Hour 0-1: Scaffolding with AI

1 hour brainstorming session with GPT on roadmap for executing the experiment

  • Started looking into the interpretability technique (linear probe) contenders and models (Gemma, Llama, Qwen, DeepSeek)

  • A new TODO is to understand how Reasoning models work mathematically (high level intuition)

Hour 1-2: Setup Github, generate stimuli, start understanding log probs
  1. Evaluation methods: Use same language continuations instead of MCQs to test latent linguistic knowledge rather than meta-linguistic judgement.

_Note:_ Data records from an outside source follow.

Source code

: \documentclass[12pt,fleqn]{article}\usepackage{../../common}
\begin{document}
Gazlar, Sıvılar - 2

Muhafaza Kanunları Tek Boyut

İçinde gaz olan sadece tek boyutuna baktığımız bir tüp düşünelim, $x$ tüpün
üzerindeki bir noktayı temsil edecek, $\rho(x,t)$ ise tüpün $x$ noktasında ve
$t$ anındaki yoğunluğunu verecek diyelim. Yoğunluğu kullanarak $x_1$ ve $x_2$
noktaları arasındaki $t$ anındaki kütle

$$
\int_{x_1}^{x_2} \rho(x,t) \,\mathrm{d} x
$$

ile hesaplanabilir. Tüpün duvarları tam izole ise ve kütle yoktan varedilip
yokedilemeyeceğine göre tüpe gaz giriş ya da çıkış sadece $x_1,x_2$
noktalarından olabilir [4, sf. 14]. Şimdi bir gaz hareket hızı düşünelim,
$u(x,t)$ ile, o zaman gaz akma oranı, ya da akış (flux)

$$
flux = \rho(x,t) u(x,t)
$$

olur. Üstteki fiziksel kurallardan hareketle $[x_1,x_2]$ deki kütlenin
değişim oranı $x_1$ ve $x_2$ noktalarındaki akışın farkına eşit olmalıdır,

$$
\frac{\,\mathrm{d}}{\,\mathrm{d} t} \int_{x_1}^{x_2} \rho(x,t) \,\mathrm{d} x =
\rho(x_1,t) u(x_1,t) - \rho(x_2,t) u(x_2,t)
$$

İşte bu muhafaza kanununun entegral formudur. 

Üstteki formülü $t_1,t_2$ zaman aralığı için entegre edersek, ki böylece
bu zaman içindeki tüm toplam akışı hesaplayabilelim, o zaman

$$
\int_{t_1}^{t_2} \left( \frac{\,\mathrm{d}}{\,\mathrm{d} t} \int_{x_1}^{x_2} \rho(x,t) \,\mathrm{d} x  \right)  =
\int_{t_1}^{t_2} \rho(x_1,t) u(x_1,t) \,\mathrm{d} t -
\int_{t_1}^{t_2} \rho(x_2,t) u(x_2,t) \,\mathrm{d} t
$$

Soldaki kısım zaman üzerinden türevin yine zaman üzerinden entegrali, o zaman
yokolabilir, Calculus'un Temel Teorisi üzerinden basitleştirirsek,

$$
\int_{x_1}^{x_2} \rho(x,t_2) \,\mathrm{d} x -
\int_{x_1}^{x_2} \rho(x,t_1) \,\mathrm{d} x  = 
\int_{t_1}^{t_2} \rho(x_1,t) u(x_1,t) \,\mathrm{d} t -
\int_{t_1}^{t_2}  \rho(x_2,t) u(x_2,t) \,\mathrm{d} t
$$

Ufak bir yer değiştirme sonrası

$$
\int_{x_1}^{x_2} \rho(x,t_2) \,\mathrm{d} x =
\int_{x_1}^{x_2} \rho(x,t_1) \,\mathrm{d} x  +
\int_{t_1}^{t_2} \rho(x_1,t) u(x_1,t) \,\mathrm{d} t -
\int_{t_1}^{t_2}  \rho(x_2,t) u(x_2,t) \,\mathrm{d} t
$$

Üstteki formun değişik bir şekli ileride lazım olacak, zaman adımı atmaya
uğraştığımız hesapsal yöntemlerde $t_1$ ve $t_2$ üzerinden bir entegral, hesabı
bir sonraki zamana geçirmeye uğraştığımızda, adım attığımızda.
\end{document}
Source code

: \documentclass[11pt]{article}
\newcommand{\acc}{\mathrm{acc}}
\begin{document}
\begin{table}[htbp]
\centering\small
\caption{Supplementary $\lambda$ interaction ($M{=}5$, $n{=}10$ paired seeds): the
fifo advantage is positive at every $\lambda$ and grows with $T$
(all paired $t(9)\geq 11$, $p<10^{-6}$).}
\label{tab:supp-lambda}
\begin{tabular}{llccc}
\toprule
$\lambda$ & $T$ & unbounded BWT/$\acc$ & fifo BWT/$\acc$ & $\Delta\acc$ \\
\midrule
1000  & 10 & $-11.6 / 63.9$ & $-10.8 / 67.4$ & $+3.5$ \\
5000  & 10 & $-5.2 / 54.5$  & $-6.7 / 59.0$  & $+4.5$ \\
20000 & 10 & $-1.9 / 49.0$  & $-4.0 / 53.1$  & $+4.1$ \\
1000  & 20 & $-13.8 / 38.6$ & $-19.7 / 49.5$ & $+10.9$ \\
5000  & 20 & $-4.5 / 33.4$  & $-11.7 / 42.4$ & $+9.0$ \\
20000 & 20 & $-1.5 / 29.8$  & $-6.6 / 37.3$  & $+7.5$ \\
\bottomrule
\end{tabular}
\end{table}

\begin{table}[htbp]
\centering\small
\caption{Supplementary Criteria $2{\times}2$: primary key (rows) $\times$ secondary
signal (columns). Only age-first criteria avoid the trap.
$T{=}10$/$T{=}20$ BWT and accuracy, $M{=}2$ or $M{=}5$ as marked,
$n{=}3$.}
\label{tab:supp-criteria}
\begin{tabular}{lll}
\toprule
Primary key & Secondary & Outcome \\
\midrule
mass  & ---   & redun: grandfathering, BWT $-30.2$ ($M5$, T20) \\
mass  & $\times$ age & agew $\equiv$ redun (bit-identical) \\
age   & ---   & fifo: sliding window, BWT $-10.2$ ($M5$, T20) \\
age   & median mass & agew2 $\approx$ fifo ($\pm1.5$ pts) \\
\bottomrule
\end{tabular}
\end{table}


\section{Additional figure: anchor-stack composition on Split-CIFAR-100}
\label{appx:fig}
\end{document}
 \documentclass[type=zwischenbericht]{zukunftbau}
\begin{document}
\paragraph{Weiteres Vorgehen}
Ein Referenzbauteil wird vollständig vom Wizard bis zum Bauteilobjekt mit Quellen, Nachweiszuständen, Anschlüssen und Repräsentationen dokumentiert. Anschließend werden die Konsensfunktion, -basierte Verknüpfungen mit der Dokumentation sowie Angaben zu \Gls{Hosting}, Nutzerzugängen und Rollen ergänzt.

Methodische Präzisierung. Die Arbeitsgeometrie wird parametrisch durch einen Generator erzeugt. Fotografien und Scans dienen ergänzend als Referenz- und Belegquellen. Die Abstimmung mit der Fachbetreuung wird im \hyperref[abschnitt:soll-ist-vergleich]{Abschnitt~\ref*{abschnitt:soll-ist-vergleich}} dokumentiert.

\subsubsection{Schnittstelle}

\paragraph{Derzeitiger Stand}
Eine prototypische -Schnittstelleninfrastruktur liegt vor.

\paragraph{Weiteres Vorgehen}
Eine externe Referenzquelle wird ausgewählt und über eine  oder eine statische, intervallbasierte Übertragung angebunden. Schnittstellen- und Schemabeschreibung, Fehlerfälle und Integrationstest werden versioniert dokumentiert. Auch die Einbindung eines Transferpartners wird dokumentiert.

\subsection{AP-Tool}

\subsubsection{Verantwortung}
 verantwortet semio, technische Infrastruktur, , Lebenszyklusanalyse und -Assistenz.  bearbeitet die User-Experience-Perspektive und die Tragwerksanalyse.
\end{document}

Specifically, MCQs may be testing a models reasoning capabilities which are often skewed towards English reasoning (doesn't exactly tell us something interesting about the models underlying representations if we look at the likely English reasoning space)

  2. Setup ipynb to generate stimuli,jsonl and stimuli_with_continuations.jsonl

  3. Next Step: Understand how to compare continuations log probs from first principles

Hour 2-5.5: Understand log probs, vectorized logic for Continuations Log Probs
  1. Work out Log Probs/comparisons from first principles on pencil and paper

  2. Extract Log Probs of inverse/surface continuations through a batched operation

  3. Probably should take more breaks/sleep when working on this instead of grinding through the night

Hour 5.5-7.5: Setup aggregation/comparing Log Probs for surface vs. inverse Prompts
  1. Setup pipeline to compare surface vs. inverse log sum/mean difference and odds (exponentiate the log differences)

  2. Save outputs for model specifics

The key finding from working on GPT-2 is that the model always prefers surface scope. Next, we will try to see if this extrapolates to other models that have more than just pretraining.

Additional follow up:

  • After running some experiments as background jobs, the models Qwen3-0.6B, Llama-3.2-1B, and Llama-3.2-1B-Instruct
  • Interestingly enough, gemma-3-1b prefers inverse scope for Mandarin for most examples whereas for English both surface and inverse are preferred. This is counter to intuitions from Natural Language semantics where inverse scope is not available
    • This could be due to pragmatics ("a child made every parent smile" is more likely to have inverse scope than "a president made every citizen happy")

TODO:

  • Perhaps investigate this pragmatic infludence with MCQ style questions?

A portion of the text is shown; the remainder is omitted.